複数技術を組み合わせてシールド掘進時の振動を低減する「サイレントシールド」として開発した。鹿児島市の市街地で施工する「鹿児島3号東西道路シールドトンネル(下り線)新設工事」(発注者・国土交通省九州地方整備局)の現場で効果を確認した。
振動モニタリングシステムの「サイレントナビ」や、低摩擦高性能滑材の「サイレントゲル」などで構成する。シールドマシンに設置した加速度計や変位計、圧力センサーなどを活用し、サイレントナビで掘進時の振動を収集・解析する。
掘削部や後胴部の付近といった複数箇所の振動などをモニターにトレンドグラフで常時並列表示し、トリガー振動が可視化できる。振動発生の要因が地山掘削か周辺摩擦かを即時に判定し、カッターの回転数を調整するか、必要箇所にサイレントゲルを投入するなど最前線の判断に役立てる。

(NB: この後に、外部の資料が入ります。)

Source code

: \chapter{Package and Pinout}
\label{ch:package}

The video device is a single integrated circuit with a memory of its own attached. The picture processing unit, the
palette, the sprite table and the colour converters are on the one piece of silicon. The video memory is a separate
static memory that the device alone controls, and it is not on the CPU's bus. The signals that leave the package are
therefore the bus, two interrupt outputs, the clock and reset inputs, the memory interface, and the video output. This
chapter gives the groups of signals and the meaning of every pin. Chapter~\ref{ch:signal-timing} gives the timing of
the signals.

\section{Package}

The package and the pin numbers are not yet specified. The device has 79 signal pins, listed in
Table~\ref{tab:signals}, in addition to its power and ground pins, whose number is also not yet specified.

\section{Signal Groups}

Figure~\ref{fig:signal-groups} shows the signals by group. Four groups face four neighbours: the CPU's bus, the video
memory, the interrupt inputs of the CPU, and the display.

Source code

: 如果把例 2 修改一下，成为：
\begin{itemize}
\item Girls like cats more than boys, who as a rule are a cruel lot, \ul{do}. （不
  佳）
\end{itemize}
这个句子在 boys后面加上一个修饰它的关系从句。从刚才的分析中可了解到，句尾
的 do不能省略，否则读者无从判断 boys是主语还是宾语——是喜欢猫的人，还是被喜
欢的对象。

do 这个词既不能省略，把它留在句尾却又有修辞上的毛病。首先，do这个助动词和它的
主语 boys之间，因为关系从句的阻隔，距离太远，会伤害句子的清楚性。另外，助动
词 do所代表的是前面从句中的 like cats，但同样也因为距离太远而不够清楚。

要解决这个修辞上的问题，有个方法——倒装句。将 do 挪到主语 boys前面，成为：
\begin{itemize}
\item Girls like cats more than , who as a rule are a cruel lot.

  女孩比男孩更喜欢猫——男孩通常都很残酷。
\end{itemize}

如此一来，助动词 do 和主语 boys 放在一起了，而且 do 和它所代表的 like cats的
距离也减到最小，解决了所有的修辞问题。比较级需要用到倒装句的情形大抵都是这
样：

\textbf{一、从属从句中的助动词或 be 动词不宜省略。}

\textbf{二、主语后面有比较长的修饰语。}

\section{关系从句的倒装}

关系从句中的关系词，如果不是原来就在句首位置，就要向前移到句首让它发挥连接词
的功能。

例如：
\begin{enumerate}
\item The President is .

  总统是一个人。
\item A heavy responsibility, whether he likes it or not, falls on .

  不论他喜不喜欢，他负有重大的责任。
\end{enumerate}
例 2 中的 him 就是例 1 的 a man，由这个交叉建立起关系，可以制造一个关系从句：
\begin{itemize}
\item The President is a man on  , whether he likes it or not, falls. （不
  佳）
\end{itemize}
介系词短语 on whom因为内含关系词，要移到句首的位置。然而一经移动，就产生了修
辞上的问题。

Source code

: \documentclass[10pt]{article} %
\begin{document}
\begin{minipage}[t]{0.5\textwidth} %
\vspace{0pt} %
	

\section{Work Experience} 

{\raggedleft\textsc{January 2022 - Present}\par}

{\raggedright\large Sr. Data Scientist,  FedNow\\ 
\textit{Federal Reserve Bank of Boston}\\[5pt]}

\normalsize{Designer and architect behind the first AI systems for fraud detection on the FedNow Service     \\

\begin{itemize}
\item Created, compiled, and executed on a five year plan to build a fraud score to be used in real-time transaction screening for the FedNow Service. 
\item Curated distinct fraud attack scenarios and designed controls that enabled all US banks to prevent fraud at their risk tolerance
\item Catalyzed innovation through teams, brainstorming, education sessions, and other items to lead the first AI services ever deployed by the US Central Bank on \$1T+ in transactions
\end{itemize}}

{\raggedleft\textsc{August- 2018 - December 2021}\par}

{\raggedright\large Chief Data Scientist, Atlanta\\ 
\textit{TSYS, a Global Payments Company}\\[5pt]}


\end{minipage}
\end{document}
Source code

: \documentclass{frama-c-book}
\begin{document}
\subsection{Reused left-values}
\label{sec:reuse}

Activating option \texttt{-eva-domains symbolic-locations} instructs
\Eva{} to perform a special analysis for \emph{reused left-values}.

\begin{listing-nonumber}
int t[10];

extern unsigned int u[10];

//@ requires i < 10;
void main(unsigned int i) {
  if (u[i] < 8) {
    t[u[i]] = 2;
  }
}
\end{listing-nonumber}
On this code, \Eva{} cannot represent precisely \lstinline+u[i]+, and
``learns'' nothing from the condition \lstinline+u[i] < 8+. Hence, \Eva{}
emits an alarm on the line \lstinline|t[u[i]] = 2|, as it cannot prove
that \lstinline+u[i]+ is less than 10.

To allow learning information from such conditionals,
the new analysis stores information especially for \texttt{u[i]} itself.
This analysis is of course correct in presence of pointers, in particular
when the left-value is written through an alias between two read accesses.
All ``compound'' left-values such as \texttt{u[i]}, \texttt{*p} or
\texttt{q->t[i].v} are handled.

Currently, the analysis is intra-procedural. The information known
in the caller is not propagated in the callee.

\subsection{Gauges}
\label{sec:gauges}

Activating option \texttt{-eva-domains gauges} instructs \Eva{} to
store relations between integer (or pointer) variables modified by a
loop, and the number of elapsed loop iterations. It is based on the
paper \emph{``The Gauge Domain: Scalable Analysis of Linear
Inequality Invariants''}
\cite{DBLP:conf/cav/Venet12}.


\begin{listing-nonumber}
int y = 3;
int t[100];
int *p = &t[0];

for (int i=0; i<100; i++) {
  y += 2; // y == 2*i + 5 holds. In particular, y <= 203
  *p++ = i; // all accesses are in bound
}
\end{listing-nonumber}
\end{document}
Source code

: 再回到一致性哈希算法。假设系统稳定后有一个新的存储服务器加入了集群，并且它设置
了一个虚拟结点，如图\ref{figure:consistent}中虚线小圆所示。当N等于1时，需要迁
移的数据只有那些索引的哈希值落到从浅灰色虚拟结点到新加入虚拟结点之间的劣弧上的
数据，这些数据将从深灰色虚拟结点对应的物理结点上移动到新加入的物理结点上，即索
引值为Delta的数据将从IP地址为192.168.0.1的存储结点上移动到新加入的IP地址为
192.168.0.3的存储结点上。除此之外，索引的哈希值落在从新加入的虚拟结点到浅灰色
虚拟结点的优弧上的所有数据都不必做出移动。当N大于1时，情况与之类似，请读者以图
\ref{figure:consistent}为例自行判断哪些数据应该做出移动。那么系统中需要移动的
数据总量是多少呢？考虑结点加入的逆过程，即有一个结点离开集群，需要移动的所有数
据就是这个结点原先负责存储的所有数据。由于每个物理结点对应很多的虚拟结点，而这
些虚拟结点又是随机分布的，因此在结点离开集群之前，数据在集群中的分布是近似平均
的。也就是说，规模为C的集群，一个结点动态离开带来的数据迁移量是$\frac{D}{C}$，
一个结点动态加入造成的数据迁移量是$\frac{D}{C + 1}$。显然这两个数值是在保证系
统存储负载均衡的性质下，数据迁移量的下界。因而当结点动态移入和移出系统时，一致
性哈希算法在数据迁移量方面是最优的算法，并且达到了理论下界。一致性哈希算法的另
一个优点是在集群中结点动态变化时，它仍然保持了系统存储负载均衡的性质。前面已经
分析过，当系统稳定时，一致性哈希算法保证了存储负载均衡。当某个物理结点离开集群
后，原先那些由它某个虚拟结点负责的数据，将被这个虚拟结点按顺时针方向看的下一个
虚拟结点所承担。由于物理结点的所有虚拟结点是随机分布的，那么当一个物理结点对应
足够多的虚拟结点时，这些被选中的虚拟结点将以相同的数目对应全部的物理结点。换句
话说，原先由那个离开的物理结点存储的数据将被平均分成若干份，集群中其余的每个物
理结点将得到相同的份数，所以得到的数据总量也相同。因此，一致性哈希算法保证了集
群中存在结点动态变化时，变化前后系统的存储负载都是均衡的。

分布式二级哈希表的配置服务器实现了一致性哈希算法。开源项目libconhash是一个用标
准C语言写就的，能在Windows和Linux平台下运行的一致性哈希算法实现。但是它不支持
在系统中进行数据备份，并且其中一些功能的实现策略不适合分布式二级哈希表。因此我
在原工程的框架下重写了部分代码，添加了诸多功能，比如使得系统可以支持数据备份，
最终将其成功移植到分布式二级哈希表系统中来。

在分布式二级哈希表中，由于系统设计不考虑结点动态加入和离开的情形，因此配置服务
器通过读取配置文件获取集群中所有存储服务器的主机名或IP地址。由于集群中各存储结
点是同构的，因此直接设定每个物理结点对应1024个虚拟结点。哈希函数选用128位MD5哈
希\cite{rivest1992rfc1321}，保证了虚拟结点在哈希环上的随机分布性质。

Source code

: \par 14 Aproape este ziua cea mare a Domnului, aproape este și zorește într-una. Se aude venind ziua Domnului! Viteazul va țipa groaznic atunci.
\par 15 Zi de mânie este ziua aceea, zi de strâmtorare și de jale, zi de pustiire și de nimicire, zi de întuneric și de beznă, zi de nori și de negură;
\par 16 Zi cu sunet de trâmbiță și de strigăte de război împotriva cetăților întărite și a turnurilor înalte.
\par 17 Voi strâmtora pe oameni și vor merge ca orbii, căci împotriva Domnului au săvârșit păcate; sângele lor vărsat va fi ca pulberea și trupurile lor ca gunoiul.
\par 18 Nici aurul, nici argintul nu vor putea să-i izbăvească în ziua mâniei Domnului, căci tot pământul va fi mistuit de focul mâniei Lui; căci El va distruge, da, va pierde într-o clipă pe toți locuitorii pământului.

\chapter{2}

サイレントゲルは、独自配合で高潤滑性や低粘性による充填のしやすさ、低浸透性の効果を同時に満たす。マシン外殻と地山の間で生まれる摩擦でマシンが静止と滑りを繰り返す現象が抑制可能だ。室内模擬実験では、従来品に比べ振動加速度を約50%低減。現場でも振動加速度レベルを7デシベル減らせた。今後は、シールドマシン掘進時の姿勢自動制御など新たな対策技術の開発を目指す。